I took this as a good opportunity to do what I’d been thinking about for a while – backing up and deleting the thousands of pointless remarks I’ve posted to the Web.
Last week I deleted the majority of my 18,000+ tweets going back to 2008. I even deleted my customarily enthralling first tweet. I have this historic moment (as pictured) in my downloaded archive, but it’s gone from Twitter.
How?
18,000 is a lot of tweets and I wanted to keep some too, so I wrote some code to do it. This code allows me to keep tweets under a month old, plus protect anything favourited or retweeted more than a certain number of times. I run this once per day to prune my timeline. You can do the same if you can run Node JS.
Why?
People think I’m weird for dong this, and I struggle to articulate why I did it. Sometimes I’m not even sure why I did. It’s partly my obsessive compulsion to keep things tidy. In my view the majority of these tweets were of zero value to the public Internet, so in the absence of a good reason to keep them online, I decided to take them offline.
I accept and embrace that my tweets are public, and as much as I hate to “break the Web” that doesn’t mean I want my tweets to live forever. That is not why I tweet. I tweet for the wonderful immediacy and reach of the medium, not to store a permanent record in the Great Archive. Who’s to say that three years after a making a comment I even agree with myself anymore?

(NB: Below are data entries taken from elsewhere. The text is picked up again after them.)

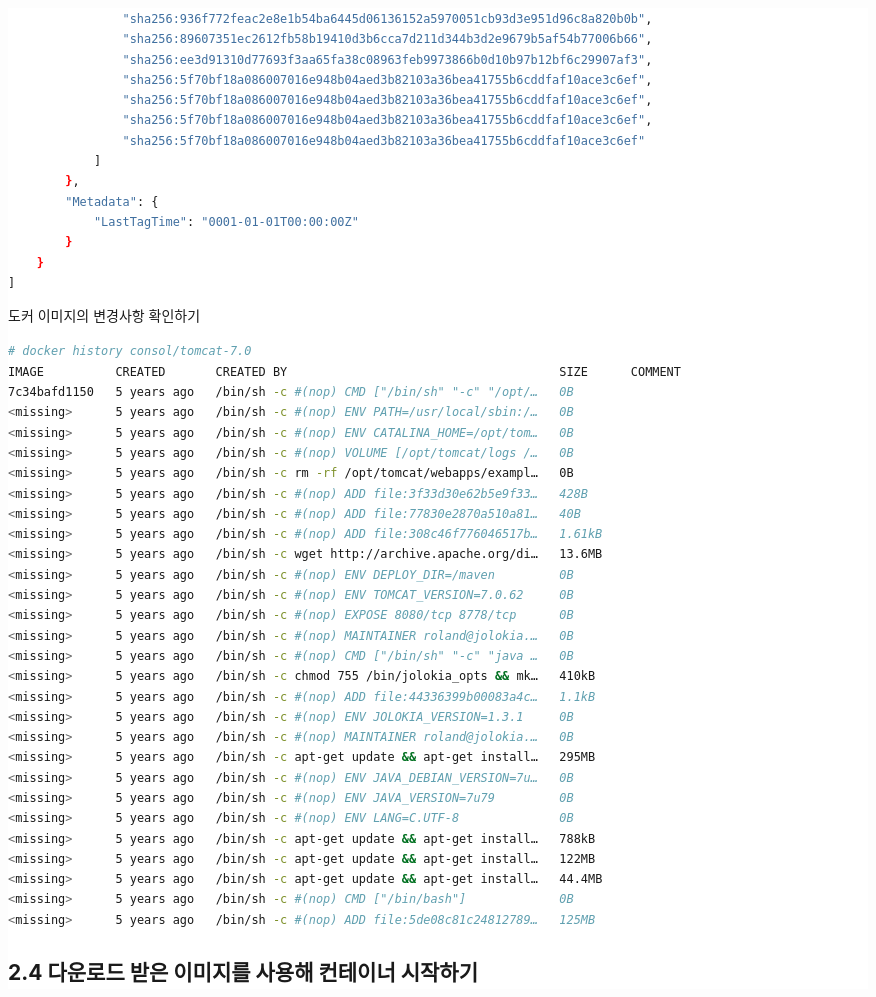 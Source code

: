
 ```bash
                "sha256:936f772feac2e8e1b54ba6445d06136152a5970051cb93d3e951d96c8a820b0b",
                "sha256:89607351ec2612fb58b19410d3b6cca7d211d344b3d2e9679b5af54b77006b66",
                "sha256:ee3d91310d77693f3aa65fa38c08963feb9973866b0d10b97b12bf6c29907af3",
                "sha256:5f70bf18a086007016e948b04aed3b82103a36bea41755b6cddfaf10ace3c6ef",
                "sha256:5f70bf18a086007016e948b04aed3b82103a36bea41755b6cddfaf10ace3c6ef",
                "sha256:5f70bf18a086007016e948b04aed3b82103a36bea41755b6cddfaf10ace3c6ef",
                "sha256:5f70bf18a086007016e948b04aed3b82103a36bea41755b6cddfaf10ace3c6ef"
            ]
        },
        "Metadata": {
            "LastTagTime": "0001-01-01T00:00:00Z"
        }
    }
]

```

도커 이미지의 변경사항 확인하기

```bash
# docker history consol/tomcat-7.0
IMAGE          CREATED       CREATED BY                                      SIZE      COMMENT
7c34bafd1150   5 years ago   /bin/sh -c #(nop) CMD ["/bin/sh" "-c" "/opt/…   0B        
<missing>      5 years ago   /bin/sh -c #(nop) ENV PATH=/usr/local/sbin:/…   0B        
<missing>      5 years ago   /bin/sh -c #(nop) ENV CATALINA_HOME=/opt/tom…   0B        
<missing>      5 years ago   /bin/sh -c #(nop) VOLUME [/opt/tomcat/logs /…   0B        
<missing>      5 years ago   /bin/sh -c rm -rf /opt/tomcat/webapps/exampl…   0B        
<missing>      5 years ago   /bin/sh -c #(nop) ADD file:3f33d30e62b5e9f33…   428B      
<missing>      5 years ago   /bin/sh -c #(nop) ADD file:77830e2870a510a81…   40B       
<missing>      5 years ago   /bin/sh -c #(nop) ADD file:308c46f776046517b…   1.61kB    
<missing>      5 years ago   /bin/sh -c wget http://archive.apache.org/di…   13.6MB    
<missing>      5 years ago   /bin/sh -c #(nop) ENV DEPLOY_DIR=/maven         0B        
<missing>      5 years ago   /bin/sh -c #(nop) ENV TOMCAT_VERSION=7.0.62     0B        
<missing>      5 years ago   /bin/sh -c #(nop) EXPOSE 8080/tcp 8778/tcp      0B        
<missing>      5 years ago   /bin/sh -c #(nop) MAINTAINER roland@jolokia.…   0B        
<missing>      5 years ago   /bin/sh -c #(nop) CMD ["/bin/sh" "-c" "java …   0B        
<missing>      5 years ago   /bin/sh -c chmod 755 /bin/jolokia_opts && mk…   410kB     
<missing>      5 years ago   /bin/sh -c #(nop) ADD file:44336399b00083a4c…   1.1kB     
<missing>      5 years ago   /bin/sh -c #(nop) ENV JOLOKIA_VERSION=1.3.1     0B        
<missing>      5 years ago   /bin/sh -c #(nop) MAINTAINER roland@jolokia.…   0B        
<missing>      5 years ago   /bin/sh -c apt-get update && apt-get install…   295MB     
<missing>      5 years ago   /bin/sh -c #(nop) ENV JAVA_DEBIAN_VERSION=7u…   0B        
<missing>      5 years ago   /bin/sh -c #(nop) ENV JAVA_VERSION=7u79         0B        
<missing>      5 years ago   /bin/sh -c #(nop) ENV LANG=C.UTF-8              0B        
<missing>      5 years ago   /bin/sh -c apt-get update && apt-get install…   788kB     
<missing>      5 years ago   /bin/sh -c apt-get update && apt-get install…   122MB     
<missing>      5 years ago   /bin/sh -c apt-get update && apt-get install…   44.4MB    
<missing>      5 years ago   /bin/sh -c #(nop) CMD ["/bin/bash"]             0B        
<missing>      5 years ago   /bin/sh -c #(nop) ADD file:5de08c81c24812789…   125MB
```

## 2.4 다운로드 받은 이미지를 사용해 컨테이너 시작하기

Read back some of your early tweets and tell me you don’t cringe!
Another factor in my reasoning is my paranoia about what today’s data might be used for tomorrow, but in the case of Twitter it’s probably too late for that. Unless your account is private, as soon as you post a tweet the data is gobbled up and stored by a God-knows-how-many third parties. However, this is the best I can do to assert my ownership over this data, so I’m taking it.
If I’m truly honest with myself about my motives, all the above is post-rationalisation. I think I’m just plain uncomfortable with the concept of digital permanence. It’s something we’re very new to living with and without knowing whether its impact will be positive or negative I instinctively view it as unnatural, therefore I treat it with suspicion.
Hi, I found your year-old post while researching whitewalling and yours is one of very few that mentions it in relation to Twitter… at first I was taken aback and the notion of deleting my tweets, even though I regularly whitewall my Facebook account. It’s interesting how different the two media are, even though they’re based on each other. Thanks for the interesting post, love your comments about focusing on the value of a tweet.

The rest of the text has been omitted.